Background technology
CeO
2that there is fluorite type structure rare earth oxide.CeO
2there is excellent electricity energy and optical property, have use widely at numerous areas such as photochemical catalysis, corrosion protection coating, gas sensor, fuel-cell electrolyte, polishing material, hydrogen-storing materials, be subject to people and pay close attention to widely.Catalysis aspect, nano Ce O
2and matrix material has higher specific surface energy and oxygen storage capacity, show good catalytic performance: in the photocatalytic degradation of toluene, CeO
2show and TiO
2different degradation mechanism, CeO
2it is CO that toluene can be made degradable
2and H
2o, and do not produce harmful intermediate product.In CO catalyzed oxidation, nano Ce O
2and matrix material has good catalytic performance.CeO
2stable performance, low price, toxicity is little, excellent property, is more and more subject to the extensive concern of investigators in recent years.

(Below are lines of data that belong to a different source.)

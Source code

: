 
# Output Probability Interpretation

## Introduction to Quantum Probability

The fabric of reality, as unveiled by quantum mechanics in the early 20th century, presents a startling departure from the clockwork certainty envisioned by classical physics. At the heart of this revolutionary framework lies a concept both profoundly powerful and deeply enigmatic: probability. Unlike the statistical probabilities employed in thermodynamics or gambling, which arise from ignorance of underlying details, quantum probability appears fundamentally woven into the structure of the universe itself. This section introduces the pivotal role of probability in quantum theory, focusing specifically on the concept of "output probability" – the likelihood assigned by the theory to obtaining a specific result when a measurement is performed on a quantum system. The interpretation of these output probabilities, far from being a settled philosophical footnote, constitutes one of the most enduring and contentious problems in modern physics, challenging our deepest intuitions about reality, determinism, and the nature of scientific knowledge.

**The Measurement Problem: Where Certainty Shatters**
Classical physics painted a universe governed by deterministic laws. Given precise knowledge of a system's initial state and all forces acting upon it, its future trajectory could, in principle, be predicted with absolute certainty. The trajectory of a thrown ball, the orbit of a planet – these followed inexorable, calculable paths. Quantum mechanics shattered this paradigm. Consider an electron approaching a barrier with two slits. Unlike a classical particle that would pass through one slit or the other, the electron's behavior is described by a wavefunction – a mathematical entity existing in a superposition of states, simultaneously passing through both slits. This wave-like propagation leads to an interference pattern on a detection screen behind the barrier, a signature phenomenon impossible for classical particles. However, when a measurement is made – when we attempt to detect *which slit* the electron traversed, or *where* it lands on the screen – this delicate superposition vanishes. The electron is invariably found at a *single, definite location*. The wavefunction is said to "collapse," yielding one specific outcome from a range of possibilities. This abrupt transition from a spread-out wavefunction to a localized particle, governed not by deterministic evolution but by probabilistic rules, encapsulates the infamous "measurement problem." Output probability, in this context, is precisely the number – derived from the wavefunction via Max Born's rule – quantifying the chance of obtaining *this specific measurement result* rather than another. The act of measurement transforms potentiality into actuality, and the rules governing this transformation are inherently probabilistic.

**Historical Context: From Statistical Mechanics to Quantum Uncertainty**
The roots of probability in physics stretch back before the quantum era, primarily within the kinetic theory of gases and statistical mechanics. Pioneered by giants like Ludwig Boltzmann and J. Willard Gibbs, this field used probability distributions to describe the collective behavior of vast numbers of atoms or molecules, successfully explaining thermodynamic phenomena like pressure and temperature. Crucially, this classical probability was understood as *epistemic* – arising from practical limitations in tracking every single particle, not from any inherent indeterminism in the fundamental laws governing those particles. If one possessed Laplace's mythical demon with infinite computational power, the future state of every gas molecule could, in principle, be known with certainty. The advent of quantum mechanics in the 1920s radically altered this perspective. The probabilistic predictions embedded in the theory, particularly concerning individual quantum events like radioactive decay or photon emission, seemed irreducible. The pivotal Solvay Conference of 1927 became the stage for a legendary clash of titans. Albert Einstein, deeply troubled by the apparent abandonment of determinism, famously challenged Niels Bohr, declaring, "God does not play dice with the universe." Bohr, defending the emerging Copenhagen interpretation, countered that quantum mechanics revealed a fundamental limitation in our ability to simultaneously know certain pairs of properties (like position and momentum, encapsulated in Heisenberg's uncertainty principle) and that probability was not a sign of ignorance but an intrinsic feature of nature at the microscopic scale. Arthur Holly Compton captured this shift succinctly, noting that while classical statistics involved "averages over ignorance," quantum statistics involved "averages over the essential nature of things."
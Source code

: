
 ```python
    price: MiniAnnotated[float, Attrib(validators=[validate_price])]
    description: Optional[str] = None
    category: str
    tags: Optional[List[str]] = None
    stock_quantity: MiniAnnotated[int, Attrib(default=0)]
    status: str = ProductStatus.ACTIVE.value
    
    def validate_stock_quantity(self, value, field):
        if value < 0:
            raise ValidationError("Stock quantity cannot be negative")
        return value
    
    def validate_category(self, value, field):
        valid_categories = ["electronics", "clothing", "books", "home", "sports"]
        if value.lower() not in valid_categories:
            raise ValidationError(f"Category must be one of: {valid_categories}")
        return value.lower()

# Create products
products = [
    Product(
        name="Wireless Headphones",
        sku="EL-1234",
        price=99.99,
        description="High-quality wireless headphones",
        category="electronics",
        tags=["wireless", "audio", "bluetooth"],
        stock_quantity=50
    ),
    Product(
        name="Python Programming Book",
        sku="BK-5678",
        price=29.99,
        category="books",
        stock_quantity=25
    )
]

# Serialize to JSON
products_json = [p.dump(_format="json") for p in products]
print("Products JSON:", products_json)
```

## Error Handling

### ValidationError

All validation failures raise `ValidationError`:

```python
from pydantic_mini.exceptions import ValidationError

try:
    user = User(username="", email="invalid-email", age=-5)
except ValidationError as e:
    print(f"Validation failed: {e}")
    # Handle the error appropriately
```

Up to now, people have used multiple method to prepare CeO
2and composite material nanometer material.Qiu Kehui etc. for raw material, adopt sol-gel (sol-gel) legal system for V with cerous nitrate, citric acid and ammonium meta-vanadate
5+ion-doped nano CeO
2powder [Qiu Kehui, Zhang Wei, Li Junfeng, Wang Kejia .V
5+the syntheses and properties [J] of ion-doped nano cerium oxide. China rare earth journal, 2009.4 (27,2): 209-212].But powder reuniting prepared by sol-gel method is comparatively serious, granularity is also comparatively large, have impact on its performance.Goldenrain tree precious equality is that cerium source is spherical by water heat transfer with cerous nitrate, fusiform and bouquet shape cerium dioxide [Luan Baoping, Yu Xibin, Liu Jie, Wang Litong, Hua Qingsong, Zhou Xiang, the CeO of different-shape
2hydrothermal method preparation and characterization [J]. Shanghai Normal University's journal (natural science edition), 2011,40,2:157-162], but preparation powder granularity larger.The H such as Tang
2o
2make oxygenant, Ce (NO
3)
3do cerium source, go out the CeO along the growth of [100] crystal plane direction at 523K Hydrothermal Synthesis
2monocrystal nanowire [Tang B, Zhuo L.H, Ge.J.C, eta1.Asurfactant-free route to single-crystalline CeO
2nanowires [J] .Chem.Comm, 2005,3565-3567].Lin Yue etc. use reverse coprecipitation method to prepare CeO
2and Dope nano-power [LinYue, Xiao-Ming Zhang.Structural characterization and photocatalytic behaviors ofdoped CeO
2nanoparticles [J] .Journal of Alloy and Compounds, 2009,475,702-705].But low, the consuming time length of conventional hydrothermal method productive rate, energy consumption are high and greatly dangerous, are unfavorable for a large amount of production.In the pattern of vertical multiple types, spherical nano-powder has good physicochemical property because of its larger specific surface area, becomes the focus that investigators study.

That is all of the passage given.